OECD Foreign Bribery Report Outlines Corrupt Business Practices
Big companies are some of the worst offenders in foreign corruption cases, but they are also increasingly policing themselves and self-reporting instances of bribery, new data show.
The Organization for Economic Cooperation and Development analyzed 427 cases of foreign bribery in 17 countries to determine who’s bribing who, and how authorities are discovering corrupt practices. While the report has a lot of information, it doesn't contain specifics about particular companies or cases, but focuses on broad patterns.
Among other things, researchers found that one in three corruption cases were voluntarily disclosed to law enforcement by the companies involved, after they discovered the issue through their own internal audits.

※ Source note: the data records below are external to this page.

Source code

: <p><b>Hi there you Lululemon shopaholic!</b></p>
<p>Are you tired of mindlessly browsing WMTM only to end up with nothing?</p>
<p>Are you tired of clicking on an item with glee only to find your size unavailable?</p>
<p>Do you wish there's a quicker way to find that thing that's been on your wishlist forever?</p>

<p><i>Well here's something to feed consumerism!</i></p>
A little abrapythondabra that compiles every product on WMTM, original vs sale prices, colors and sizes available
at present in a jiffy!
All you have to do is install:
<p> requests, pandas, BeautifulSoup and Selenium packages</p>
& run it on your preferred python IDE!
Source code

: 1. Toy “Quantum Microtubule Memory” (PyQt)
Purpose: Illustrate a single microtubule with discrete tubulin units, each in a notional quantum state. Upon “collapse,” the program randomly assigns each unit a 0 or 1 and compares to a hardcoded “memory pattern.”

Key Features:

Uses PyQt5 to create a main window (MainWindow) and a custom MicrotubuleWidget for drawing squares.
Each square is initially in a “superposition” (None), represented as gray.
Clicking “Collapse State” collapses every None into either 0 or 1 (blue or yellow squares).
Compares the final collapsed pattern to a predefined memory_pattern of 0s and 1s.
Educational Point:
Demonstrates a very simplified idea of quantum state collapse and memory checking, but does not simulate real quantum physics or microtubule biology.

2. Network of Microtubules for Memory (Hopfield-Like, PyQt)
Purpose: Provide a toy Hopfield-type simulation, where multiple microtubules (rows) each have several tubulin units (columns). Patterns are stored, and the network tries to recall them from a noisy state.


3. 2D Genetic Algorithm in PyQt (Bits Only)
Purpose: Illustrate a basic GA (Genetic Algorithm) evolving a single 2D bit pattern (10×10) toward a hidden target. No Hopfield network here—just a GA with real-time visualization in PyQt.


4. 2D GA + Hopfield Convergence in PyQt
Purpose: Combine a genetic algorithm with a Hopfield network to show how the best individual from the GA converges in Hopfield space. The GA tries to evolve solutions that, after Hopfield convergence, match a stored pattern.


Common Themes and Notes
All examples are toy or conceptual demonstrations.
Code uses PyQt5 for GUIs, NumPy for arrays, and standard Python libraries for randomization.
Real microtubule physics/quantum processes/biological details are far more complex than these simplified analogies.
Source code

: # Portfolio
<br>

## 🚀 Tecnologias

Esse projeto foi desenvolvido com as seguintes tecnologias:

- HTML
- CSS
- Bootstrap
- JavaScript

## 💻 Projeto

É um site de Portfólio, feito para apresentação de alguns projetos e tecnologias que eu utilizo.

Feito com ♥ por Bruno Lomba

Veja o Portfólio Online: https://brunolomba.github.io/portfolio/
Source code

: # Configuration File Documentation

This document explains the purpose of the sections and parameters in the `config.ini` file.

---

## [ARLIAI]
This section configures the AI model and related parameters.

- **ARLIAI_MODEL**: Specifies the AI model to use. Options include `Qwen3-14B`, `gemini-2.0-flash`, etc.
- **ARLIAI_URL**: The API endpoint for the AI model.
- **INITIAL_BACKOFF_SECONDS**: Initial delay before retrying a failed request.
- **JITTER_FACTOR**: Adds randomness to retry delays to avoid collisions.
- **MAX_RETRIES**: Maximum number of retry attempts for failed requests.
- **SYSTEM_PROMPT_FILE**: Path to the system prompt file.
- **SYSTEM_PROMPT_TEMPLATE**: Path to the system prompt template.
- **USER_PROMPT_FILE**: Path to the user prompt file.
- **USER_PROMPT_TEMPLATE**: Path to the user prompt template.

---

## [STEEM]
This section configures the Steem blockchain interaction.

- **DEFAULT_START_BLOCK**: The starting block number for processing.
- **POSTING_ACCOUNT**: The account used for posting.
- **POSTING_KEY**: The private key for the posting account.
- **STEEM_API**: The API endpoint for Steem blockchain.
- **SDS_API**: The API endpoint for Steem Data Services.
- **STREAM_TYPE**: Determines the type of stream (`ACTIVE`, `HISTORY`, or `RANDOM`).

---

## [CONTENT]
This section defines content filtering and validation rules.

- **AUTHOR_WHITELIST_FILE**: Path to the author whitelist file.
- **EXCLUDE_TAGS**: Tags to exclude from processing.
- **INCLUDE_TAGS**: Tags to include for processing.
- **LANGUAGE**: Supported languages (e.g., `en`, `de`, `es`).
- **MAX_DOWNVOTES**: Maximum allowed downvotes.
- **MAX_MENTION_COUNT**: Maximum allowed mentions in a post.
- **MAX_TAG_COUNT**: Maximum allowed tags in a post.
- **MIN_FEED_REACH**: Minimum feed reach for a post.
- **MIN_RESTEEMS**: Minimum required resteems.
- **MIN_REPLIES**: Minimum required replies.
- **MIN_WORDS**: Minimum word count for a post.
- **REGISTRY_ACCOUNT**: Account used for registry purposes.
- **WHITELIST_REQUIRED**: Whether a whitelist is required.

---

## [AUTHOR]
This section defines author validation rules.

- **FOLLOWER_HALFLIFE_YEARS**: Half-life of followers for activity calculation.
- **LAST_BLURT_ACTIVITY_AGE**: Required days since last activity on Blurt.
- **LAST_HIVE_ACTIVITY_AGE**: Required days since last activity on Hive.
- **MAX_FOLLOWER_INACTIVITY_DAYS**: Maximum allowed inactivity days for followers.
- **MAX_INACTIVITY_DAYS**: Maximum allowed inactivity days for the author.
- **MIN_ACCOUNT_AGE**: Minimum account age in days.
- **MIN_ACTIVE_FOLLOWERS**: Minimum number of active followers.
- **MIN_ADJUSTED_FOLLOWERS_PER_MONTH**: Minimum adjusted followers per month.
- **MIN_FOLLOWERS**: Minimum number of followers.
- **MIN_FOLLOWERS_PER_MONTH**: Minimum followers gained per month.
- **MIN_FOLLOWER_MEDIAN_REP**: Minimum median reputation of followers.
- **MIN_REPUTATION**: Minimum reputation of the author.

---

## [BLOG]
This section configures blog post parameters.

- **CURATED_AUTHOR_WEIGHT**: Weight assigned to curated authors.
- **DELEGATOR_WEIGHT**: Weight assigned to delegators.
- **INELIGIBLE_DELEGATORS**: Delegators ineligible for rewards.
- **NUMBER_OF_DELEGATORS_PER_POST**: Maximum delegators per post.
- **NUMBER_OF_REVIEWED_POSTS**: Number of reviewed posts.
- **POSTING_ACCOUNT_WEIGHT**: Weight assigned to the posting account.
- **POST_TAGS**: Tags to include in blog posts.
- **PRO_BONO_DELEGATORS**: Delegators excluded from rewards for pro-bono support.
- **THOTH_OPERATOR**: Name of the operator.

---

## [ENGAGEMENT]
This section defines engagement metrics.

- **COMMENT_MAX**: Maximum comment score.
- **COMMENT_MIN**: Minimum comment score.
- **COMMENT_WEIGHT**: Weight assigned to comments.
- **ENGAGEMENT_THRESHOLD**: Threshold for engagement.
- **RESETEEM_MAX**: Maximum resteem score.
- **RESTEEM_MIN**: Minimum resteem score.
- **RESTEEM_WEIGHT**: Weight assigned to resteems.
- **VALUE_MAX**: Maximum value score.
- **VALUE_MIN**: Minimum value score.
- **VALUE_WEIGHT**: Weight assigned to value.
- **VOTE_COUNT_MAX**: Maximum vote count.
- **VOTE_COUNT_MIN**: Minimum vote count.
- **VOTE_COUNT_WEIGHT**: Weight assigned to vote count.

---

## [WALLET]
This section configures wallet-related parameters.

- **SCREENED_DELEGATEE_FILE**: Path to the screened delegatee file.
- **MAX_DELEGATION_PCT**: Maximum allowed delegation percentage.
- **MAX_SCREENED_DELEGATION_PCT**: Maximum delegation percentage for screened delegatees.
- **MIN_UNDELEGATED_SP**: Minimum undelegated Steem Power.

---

“This could be an indication of willingness on the part of companies to self-report in countries whose legal systems permit voluntary disclosure, especially when such behavior leads to mitigated sanctions,” the report says. In many cases, companies that self-report face a lighter sentence.
After self-reporting, the most common method of exposure for bribery cases was due diligence conducted before mergers and acquisitions, which represented about 28 percent of cases. Local law enforcement managed to uncover 13 percent of cases, investigative journalism uncovered 5 percent, while just 2 percent were brought to light by whistleblowers.
“In order to fight corruption and win, we have to know our enemy,” OECD Secretary-General Angel Gurria wrote in the introduction of the report released on Tuesday, adding that the new data “brings us face to face with our foe.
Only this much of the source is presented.